### [SUPPLIED RECORDS]
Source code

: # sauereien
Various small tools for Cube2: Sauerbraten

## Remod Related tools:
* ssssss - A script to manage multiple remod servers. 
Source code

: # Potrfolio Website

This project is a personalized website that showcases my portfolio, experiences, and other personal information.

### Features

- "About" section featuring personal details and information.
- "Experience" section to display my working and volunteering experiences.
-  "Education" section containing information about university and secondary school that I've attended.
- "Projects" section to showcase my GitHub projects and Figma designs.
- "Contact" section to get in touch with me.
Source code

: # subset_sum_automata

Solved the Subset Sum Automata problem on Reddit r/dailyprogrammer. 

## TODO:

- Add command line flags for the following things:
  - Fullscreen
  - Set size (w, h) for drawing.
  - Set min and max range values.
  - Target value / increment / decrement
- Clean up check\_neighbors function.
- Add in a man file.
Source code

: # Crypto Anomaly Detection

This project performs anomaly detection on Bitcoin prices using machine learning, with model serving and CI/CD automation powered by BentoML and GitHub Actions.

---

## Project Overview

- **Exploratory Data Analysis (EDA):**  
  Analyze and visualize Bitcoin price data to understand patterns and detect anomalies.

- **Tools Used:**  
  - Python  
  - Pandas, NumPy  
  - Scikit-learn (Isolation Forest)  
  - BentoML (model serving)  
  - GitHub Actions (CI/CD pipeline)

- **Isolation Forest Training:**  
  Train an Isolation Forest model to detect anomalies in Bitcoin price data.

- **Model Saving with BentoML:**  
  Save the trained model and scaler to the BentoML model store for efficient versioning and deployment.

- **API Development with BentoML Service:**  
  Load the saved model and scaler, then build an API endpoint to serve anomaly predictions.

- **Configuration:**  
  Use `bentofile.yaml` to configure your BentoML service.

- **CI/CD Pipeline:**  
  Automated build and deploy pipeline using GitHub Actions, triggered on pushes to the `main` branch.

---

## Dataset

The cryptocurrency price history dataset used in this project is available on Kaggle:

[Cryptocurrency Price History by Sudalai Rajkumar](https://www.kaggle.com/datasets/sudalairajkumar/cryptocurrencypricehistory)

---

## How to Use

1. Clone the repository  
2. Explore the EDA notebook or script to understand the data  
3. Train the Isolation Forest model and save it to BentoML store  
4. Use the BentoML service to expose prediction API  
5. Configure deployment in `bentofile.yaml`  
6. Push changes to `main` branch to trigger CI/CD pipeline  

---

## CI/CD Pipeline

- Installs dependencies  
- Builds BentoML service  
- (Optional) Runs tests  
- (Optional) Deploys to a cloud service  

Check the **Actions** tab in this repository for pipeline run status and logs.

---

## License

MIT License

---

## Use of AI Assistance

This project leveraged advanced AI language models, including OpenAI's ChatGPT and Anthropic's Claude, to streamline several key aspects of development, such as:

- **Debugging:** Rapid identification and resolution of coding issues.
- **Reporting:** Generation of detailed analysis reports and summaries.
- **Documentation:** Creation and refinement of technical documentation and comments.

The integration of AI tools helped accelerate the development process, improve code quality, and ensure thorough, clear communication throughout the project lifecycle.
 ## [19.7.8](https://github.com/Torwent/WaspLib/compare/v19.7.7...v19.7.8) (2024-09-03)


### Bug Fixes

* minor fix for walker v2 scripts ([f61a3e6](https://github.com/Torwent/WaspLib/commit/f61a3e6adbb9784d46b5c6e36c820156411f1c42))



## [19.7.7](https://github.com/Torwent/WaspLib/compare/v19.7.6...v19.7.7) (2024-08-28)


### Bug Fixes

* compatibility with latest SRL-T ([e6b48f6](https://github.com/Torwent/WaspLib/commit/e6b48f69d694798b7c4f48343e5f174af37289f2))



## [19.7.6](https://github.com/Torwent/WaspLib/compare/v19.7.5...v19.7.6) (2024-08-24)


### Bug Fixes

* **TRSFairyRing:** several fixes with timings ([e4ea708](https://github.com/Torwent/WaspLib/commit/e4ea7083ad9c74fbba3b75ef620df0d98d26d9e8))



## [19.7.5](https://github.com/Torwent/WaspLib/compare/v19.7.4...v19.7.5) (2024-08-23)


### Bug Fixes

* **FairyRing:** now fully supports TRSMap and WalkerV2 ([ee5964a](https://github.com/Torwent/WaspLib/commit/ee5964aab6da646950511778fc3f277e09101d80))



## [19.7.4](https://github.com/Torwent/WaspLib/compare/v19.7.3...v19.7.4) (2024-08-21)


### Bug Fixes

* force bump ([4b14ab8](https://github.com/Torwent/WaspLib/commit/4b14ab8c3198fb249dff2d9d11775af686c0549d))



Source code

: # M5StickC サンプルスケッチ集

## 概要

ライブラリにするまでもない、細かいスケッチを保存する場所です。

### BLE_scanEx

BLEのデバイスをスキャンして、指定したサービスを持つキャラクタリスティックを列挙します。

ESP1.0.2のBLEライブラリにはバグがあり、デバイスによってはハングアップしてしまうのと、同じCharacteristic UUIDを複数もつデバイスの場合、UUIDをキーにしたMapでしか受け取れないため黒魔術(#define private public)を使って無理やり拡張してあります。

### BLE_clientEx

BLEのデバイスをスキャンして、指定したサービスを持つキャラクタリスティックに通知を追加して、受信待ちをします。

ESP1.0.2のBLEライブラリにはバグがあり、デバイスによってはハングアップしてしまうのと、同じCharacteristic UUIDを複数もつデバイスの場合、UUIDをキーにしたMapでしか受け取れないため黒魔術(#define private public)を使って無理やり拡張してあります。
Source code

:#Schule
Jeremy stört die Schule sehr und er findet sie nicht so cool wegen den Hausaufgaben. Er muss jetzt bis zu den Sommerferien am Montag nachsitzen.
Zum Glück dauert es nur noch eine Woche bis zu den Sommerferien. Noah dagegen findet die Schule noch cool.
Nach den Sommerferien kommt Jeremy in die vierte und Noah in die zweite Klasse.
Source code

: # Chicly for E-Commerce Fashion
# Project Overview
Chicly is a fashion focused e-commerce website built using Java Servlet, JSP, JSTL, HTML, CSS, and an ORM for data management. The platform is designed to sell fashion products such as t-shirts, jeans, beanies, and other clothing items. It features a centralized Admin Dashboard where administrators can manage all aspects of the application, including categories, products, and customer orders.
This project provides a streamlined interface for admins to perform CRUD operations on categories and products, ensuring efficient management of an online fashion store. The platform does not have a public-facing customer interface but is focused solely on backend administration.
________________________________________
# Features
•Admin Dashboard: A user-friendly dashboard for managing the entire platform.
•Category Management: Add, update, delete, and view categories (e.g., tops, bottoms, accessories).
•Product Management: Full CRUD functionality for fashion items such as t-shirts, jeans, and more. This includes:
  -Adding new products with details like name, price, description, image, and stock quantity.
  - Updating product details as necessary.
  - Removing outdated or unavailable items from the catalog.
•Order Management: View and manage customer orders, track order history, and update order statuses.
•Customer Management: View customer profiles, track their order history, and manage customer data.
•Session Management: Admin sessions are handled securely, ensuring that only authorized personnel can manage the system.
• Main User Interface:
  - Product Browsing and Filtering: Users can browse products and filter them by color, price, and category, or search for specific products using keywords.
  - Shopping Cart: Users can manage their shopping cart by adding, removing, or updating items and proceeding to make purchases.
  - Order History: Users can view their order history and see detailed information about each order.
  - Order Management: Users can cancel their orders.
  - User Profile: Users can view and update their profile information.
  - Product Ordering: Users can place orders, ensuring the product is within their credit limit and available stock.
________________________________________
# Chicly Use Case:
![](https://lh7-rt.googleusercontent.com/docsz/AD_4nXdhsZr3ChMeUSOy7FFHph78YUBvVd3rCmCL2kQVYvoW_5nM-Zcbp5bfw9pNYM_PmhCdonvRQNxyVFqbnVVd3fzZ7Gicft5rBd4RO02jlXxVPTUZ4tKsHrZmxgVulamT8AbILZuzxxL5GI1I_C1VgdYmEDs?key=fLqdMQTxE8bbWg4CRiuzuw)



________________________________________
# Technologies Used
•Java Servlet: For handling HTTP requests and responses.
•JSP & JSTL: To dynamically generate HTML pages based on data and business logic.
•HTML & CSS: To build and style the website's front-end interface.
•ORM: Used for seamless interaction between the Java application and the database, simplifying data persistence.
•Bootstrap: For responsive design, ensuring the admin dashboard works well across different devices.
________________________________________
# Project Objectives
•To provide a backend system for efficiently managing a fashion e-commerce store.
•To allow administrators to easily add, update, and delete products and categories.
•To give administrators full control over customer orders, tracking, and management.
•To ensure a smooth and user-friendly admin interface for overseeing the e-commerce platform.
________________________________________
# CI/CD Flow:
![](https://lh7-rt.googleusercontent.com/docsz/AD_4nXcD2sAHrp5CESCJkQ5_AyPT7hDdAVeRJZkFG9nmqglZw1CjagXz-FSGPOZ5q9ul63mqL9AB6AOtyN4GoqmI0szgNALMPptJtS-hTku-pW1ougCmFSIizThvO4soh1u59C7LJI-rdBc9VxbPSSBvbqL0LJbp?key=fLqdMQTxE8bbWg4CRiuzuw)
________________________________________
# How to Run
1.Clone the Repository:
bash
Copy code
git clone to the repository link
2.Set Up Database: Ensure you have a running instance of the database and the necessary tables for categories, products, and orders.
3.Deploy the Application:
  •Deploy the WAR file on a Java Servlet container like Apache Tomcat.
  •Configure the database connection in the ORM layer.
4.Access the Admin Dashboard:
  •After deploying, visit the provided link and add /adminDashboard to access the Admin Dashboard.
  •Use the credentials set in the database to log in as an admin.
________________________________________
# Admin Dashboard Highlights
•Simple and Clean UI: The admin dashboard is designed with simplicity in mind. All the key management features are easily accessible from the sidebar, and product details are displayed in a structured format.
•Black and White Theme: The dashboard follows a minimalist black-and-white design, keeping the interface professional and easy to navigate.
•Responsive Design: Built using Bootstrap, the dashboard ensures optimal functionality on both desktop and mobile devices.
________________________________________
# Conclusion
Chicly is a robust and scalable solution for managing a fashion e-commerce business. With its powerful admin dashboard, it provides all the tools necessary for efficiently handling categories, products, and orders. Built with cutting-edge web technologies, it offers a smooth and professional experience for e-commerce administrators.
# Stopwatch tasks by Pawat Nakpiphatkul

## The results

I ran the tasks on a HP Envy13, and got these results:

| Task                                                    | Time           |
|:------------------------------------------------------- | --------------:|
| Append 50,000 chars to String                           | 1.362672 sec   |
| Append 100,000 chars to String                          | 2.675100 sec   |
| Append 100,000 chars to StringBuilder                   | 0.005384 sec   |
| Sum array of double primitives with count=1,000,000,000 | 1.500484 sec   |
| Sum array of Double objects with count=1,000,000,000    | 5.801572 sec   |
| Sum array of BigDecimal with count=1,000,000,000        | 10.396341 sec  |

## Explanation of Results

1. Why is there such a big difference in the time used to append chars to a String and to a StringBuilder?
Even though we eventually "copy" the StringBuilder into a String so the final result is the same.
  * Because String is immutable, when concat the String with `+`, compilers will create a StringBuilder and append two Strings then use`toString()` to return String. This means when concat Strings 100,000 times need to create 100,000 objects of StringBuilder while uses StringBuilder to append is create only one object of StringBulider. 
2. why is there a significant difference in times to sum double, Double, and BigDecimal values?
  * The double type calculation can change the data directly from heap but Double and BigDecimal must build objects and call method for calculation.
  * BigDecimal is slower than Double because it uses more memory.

### [WORK TO BE COMPLETED]
Retype the records above from the very first line down to the line with "### Features", keeping both of those lines. Include nothing beyond them.

### [RESPONSE FOR THIS EXERCISE]
Source code

: # sauereien
Various small tools for Cube2: Sauerbraten

## Remod Related tools:
* ssssss - A script to manage multiple remod servers. 
Source code

: # Potrfolio Website

This project is a personalized website that showcases my portfolio, experiences, and other personal information.

### Features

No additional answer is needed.